LEAHY: Good, because we have a vote on that. I wouldn't doubt -- that the corrected number of Senator Kyl's earlier statements. But the point is, we did pass a piece of legislation out of here which then -- passed it out not only of this committee, but the Senate, and it died in the Republican-controlled House. For those who think there is something political. Director, I just want to correct one thing. You said it was a coincidence that the announcements were on the date of your discussion here, your hearing here, the announcement that the president is going to make. You said it's a coincidence it happens to be today, the press is already reporting from the White House that it was purposely done today. I'm not sure why. I don't understand these things.

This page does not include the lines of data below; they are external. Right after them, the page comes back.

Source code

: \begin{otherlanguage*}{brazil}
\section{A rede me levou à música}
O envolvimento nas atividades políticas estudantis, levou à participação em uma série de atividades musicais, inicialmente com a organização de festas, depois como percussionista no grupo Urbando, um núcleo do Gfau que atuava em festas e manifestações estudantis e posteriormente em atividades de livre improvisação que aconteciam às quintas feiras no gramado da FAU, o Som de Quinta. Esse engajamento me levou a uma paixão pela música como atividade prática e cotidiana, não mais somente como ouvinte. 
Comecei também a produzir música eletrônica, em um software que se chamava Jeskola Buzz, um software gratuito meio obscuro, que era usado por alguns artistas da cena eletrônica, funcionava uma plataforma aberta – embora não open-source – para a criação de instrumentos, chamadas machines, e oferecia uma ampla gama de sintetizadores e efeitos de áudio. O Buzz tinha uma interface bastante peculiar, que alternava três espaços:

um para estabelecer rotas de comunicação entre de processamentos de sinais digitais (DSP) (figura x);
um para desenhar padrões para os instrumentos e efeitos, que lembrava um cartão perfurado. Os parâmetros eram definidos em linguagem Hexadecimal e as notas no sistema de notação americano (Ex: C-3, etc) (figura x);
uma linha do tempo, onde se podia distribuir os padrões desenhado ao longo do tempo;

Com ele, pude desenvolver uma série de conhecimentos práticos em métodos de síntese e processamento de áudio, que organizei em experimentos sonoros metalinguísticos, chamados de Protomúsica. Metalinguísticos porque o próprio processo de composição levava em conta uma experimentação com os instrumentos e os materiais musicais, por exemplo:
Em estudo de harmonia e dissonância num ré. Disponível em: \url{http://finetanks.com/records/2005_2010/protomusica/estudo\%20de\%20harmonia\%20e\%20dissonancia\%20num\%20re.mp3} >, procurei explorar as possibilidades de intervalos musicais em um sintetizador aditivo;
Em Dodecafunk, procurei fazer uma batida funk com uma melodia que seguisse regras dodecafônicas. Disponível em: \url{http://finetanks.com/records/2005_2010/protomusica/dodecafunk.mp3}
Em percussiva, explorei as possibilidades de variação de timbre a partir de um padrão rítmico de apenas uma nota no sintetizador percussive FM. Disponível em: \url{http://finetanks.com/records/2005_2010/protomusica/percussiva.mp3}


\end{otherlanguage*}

I would hope not done to distract from this hearing, because this hearing, I think, has been an extremely good one. I think the questions asked by both Republican and Democratic senators have been very good. I think you and Mr. Fine have given very good answers. I know you're not going to answer -- I happen to disagree with you. I happen to agree with Senator Biden on the question of executive privilege.
But just so you'll know what the questions are that you're going to be asked after the president's announcement -- in a way I feel a little bit sorry for...

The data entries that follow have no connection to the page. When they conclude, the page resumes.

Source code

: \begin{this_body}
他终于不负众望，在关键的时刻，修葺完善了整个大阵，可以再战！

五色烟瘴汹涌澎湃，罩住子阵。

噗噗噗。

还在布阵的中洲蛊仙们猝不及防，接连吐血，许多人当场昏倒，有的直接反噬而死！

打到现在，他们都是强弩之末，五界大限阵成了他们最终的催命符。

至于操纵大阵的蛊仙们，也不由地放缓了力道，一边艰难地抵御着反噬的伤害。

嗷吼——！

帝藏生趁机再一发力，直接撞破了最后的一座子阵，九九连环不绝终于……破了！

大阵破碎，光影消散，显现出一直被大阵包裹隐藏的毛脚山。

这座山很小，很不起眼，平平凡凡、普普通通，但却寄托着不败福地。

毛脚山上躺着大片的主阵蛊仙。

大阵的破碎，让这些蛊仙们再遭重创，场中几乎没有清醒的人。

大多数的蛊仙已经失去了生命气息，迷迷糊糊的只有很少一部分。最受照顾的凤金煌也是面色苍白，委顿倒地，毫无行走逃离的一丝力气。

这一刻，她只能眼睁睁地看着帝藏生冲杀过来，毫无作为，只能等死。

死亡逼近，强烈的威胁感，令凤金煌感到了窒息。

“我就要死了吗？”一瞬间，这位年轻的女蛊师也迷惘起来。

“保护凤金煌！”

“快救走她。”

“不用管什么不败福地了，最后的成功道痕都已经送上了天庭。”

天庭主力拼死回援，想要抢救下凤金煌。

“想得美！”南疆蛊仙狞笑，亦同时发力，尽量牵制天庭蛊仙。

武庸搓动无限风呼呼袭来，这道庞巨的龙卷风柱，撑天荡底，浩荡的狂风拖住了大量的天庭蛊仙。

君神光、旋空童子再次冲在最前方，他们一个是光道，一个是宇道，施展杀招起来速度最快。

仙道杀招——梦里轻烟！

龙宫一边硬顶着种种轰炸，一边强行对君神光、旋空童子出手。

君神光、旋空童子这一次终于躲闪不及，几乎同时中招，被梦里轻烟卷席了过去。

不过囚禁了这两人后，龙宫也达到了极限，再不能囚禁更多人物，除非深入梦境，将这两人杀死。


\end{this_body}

HARRIS: And as Senator Leahy there continues with his final comments to FBI Director Mueller, we're going to step away here, because we believe that the panel is going to be wrapping up any minute now their questioning of FBI Director Mueller, the question that we've seen so far this afternoon being at some times in some parts has been quite respectful, and other times quite pressuring. But they're going to wrap things up with him.
Coming up, we expect within this hour, we're going to be hearing some testimony before this panel from Coleen Rowley. She is the FBI special agent who has written an internal memo some time ago, back in the fall, that was quite critical of some of the practices of the agents -- some of the managers inside the bureau. She was basically saying they may have been covering things up and preventing the actual progress in some of these investigations.
And many of the senators are waiting with quite bated breath to get a chance to talk to her, so we will have live coverage of her testimony once that gets underway.